Every line with the string "yaml" must be copied from the entries below.

**Extracted information**

*** Block opens ***

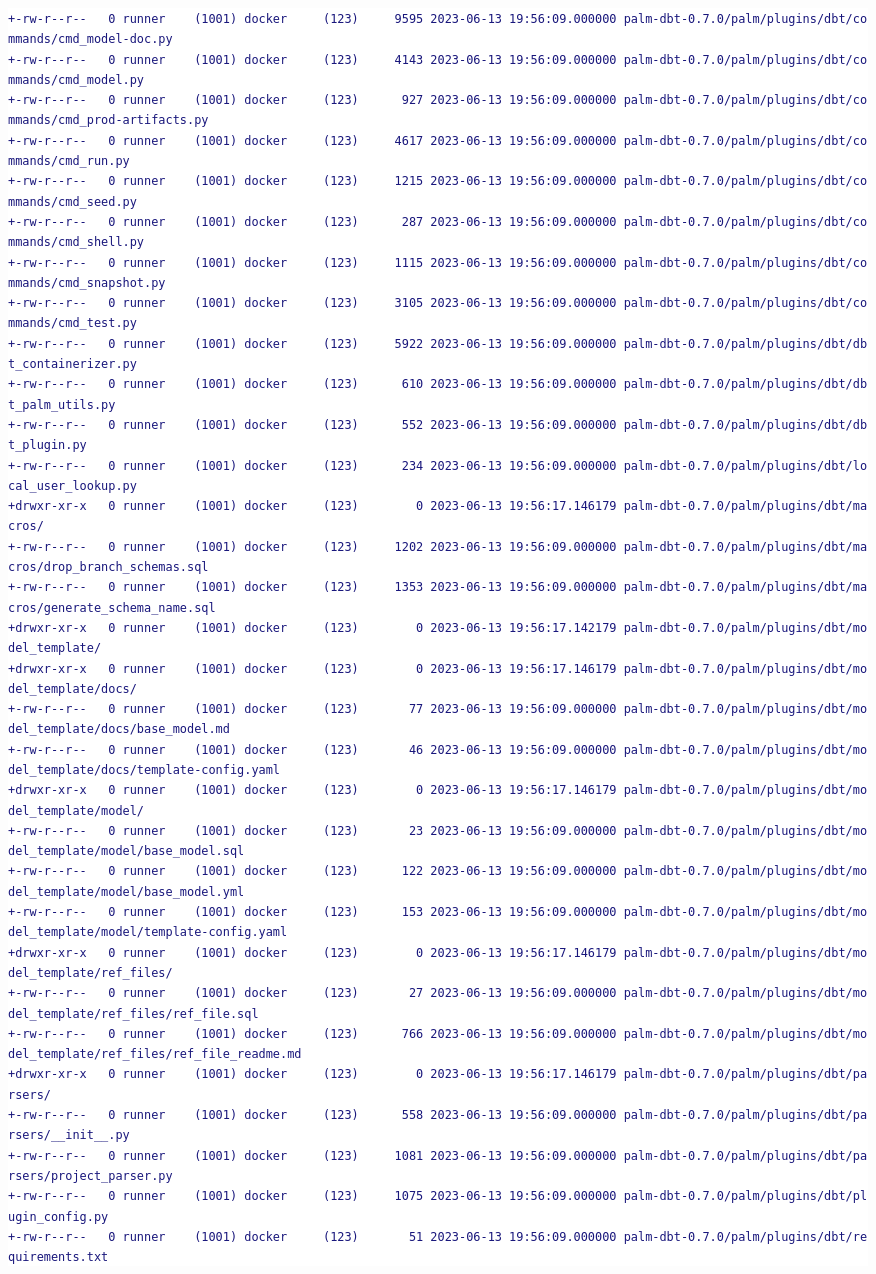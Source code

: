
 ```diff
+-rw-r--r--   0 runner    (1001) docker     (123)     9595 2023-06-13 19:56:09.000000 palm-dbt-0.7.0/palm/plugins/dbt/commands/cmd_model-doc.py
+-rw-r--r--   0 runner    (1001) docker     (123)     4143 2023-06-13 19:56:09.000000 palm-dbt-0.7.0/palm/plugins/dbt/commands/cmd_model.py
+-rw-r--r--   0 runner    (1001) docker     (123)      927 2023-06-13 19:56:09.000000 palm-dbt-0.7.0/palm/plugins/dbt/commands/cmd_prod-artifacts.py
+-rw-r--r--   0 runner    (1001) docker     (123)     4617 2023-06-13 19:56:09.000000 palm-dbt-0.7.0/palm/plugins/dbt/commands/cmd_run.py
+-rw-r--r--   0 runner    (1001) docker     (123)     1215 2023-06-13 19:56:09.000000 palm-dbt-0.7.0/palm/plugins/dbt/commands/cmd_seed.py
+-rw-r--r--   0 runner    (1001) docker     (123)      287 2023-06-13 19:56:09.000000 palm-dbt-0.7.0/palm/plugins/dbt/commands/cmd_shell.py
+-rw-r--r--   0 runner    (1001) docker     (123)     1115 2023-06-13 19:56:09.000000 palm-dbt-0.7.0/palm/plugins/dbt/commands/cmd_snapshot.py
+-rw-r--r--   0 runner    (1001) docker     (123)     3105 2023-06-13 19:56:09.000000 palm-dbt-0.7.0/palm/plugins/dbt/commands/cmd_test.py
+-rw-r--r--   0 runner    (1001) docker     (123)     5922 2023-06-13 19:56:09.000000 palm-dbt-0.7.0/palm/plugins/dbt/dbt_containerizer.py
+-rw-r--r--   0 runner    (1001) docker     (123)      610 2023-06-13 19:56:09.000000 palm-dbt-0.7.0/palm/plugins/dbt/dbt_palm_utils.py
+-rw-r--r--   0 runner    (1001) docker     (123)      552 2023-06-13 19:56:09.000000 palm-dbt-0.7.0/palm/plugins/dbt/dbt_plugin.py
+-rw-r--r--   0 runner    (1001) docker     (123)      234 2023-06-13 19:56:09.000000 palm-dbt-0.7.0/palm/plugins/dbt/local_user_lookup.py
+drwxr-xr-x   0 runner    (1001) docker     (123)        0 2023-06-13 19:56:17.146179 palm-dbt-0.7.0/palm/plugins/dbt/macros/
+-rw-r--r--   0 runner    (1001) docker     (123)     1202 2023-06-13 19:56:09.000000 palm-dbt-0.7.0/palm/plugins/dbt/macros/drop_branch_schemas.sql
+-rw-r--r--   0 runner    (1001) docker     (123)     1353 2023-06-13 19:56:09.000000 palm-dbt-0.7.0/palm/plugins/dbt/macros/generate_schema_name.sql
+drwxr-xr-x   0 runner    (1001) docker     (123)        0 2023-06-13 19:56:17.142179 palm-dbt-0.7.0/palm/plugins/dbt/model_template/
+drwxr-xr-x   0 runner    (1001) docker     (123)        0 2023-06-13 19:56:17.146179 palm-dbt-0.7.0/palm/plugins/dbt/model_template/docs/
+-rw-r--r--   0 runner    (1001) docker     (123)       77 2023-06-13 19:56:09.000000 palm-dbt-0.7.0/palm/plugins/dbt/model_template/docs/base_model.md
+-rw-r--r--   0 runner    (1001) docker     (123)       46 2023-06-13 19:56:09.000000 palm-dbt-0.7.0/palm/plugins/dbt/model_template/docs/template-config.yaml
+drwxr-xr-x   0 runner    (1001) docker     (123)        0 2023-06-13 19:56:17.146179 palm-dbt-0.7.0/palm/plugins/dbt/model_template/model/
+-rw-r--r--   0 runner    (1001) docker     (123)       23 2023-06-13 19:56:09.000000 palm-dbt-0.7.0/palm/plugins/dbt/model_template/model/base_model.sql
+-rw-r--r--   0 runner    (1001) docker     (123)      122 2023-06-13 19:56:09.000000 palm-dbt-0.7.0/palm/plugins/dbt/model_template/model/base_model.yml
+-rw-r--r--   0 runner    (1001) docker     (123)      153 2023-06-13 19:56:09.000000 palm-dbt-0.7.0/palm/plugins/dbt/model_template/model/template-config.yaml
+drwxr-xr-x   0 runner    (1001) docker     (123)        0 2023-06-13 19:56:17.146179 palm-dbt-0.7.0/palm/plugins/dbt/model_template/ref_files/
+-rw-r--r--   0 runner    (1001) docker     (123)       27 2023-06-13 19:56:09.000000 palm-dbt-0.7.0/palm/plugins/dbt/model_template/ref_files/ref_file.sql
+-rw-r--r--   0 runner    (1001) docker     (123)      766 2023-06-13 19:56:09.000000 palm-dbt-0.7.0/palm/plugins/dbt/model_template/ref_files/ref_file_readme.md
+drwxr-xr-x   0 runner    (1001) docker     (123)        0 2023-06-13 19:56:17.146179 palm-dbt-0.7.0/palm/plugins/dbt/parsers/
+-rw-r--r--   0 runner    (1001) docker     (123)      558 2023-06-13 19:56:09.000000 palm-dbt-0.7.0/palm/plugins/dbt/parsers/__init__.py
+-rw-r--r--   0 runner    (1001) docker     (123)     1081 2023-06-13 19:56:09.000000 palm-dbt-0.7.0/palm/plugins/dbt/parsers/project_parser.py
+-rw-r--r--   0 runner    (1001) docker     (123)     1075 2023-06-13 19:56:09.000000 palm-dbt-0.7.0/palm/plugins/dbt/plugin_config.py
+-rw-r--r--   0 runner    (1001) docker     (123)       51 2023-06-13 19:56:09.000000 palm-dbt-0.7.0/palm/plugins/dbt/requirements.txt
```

*** Block closes ***
*** Block opens ***

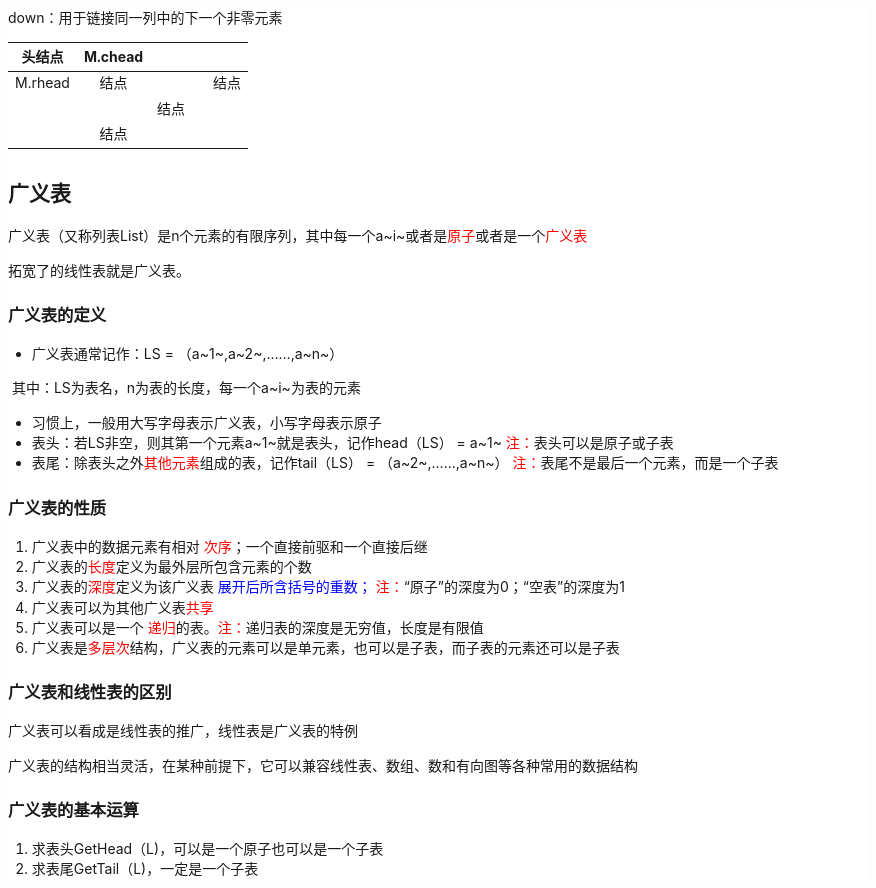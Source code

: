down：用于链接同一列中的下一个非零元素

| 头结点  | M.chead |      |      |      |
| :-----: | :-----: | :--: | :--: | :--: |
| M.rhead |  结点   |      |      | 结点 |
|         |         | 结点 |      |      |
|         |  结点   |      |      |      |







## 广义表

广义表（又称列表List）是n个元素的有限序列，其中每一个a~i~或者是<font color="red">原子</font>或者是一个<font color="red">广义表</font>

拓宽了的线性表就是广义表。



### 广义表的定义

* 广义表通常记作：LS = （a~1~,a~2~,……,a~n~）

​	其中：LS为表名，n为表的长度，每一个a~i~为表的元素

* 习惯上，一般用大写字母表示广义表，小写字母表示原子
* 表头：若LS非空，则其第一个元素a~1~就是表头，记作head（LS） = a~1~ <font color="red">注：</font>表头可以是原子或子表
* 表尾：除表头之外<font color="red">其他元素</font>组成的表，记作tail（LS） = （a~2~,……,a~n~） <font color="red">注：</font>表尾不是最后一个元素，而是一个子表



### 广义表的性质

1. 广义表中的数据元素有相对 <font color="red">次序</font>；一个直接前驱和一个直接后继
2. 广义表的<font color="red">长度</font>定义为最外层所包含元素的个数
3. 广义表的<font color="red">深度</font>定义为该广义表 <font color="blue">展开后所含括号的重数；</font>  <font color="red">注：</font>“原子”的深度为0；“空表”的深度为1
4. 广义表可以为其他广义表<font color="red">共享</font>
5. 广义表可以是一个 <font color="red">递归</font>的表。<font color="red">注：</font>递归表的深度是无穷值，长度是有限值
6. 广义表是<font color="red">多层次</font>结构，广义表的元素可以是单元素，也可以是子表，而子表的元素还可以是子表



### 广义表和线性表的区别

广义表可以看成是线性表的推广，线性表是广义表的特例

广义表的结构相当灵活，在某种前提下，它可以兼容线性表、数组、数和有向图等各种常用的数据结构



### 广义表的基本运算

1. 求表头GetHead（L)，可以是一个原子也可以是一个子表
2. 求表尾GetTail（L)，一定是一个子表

*** Block closes ***
*** Block opens ***

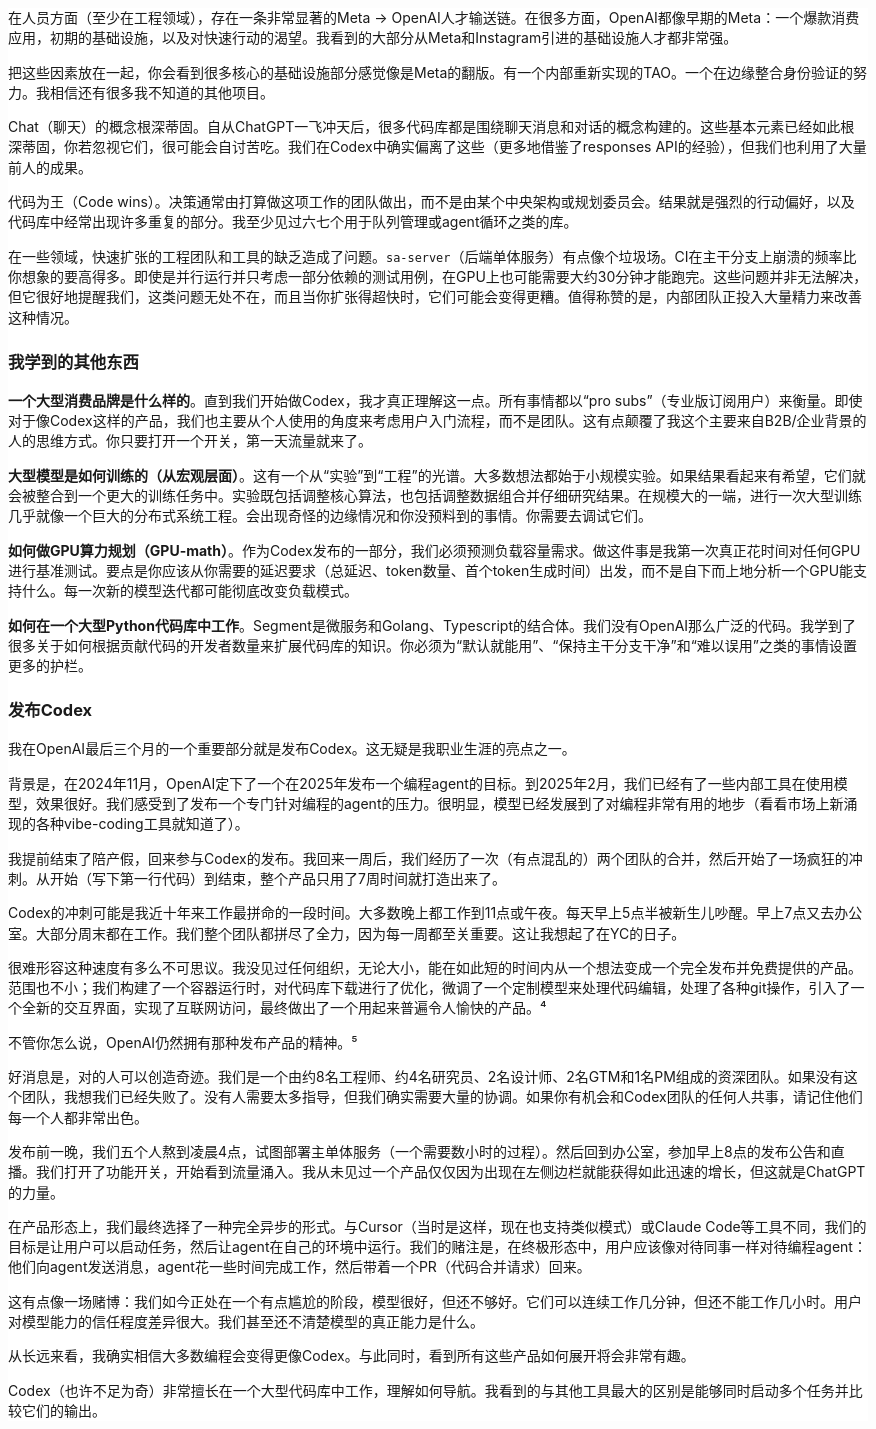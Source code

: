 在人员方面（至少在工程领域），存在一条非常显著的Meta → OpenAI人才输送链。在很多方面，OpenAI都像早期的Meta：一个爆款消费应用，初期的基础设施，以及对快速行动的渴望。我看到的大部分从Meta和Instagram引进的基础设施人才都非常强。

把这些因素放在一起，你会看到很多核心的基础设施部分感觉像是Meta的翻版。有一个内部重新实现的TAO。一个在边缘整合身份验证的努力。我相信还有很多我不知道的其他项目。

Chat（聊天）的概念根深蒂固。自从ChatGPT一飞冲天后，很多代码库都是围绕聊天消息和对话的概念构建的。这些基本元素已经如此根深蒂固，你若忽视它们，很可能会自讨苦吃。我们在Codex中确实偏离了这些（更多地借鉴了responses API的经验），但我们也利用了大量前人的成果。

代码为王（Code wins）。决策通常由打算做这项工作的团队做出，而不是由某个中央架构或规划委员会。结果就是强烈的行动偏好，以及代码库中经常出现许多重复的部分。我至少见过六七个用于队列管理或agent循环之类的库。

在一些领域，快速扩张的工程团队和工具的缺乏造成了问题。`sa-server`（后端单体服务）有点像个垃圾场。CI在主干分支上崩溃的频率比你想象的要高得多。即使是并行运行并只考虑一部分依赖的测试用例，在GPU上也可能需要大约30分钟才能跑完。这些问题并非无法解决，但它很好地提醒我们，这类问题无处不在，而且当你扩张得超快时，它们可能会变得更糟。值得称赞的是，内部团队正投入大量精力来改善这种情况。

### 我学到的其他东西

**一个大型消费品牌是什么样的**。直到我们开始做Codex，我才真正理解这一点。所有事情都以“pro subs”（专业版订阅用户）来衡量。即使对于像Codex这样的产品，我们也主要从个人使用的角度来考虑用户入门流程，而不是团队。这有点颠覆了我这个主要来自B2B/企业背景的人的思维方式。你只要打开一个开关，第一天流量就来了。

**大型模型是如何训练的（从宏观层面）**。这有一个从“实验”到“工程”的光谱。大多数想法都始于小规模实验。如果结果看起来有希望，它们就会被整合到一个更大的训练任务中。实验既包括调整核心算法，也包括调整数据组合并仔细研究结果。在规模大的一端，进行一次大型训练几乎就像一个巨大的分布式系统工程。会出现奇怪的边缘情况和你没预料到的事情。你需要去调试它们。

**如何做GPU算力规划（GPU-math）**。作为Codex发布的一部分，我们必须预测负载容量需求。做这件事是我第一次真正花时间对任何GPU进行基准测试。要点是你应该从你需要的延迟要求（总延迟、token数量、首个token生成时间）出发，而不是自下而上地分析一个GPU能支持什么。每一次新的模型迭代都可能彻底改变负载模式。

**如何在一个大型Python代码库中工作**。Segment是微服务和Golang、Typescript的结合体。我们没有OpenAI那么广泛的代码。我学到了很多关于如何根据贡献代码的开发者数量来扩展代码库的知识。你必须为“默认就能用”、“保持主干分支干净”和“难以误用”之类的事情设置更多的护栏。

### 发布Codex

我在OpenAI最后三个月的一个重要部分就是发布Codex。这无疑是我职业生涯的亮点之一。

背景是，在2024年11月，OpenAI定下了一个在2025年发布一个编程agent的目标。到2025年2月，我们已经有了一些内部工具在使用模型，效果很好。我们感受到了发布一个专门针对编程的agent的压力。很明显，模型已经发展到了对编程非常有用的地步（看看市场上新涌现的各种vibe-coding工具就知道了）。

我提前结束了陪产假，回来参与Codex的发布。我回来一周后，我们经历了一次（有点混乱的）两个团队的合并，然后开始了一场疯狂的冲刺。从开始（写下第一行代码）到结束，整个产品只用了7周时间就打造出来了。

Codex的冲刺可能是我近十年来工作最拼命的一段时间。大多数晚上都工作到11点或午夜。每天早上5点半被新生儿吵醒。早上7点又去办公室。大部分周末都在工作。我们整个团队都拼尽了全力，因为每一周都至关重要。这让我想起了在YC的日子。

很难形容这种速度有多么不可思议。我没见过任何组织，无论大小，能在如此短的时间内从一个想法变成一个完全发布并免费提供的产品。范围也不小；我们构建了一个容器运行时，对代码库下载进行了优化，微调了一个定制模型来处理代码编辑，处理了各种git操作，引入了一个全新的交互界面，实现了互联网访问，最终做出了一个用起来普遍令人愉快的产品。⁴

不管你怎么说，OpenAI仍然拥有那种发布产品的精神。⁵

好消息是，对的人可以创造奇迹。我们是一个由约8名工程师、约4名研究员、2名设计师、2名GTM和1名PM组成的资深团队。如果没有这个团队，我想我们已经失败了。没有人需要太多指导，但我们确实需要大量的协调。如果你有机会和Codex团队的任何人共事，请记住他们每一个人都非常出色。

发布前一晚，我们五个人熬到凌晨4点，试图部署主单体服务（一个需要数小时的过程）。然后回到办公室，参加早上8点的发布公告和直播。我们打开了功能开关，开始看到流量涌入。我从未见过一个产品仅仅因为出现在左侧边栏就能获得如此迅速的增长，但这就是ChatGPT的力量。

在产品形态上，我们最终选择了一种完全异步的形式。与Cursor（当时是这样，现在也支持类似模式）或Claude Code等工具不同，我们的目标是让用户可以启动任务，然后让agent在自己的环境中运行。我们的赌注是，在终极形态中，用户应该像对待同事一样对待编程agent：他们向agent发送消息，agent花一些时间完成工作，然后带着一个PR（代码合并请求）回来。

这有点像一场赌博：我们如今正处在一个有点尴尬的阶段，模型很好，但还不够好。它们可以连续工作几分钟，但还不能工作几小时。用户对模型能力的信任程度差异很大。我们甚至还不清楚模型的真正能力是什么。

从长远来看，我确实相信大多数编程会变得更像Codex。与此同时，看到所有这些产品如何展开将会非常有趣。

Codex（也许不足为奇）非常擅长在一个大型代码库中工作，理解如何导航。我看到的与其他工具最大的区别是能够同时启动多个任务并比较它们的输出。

*** Block closes ***

**Answer section**
+-rw-r--r--   0 runner    (1001) docker     (123)       46 2023-06-13 19:56:09.000000 palm-dbt-0.7.0/palm/plugins/dbt/model_template/docs/template-config.yaml
+-rw-r--r--   0 runner    (1001) docker     (123)      153 2023-06-13 19:56:09.000000 palm-dbt-0.7.0/palm/plugins/dbt/model_template/model/template-config.yaml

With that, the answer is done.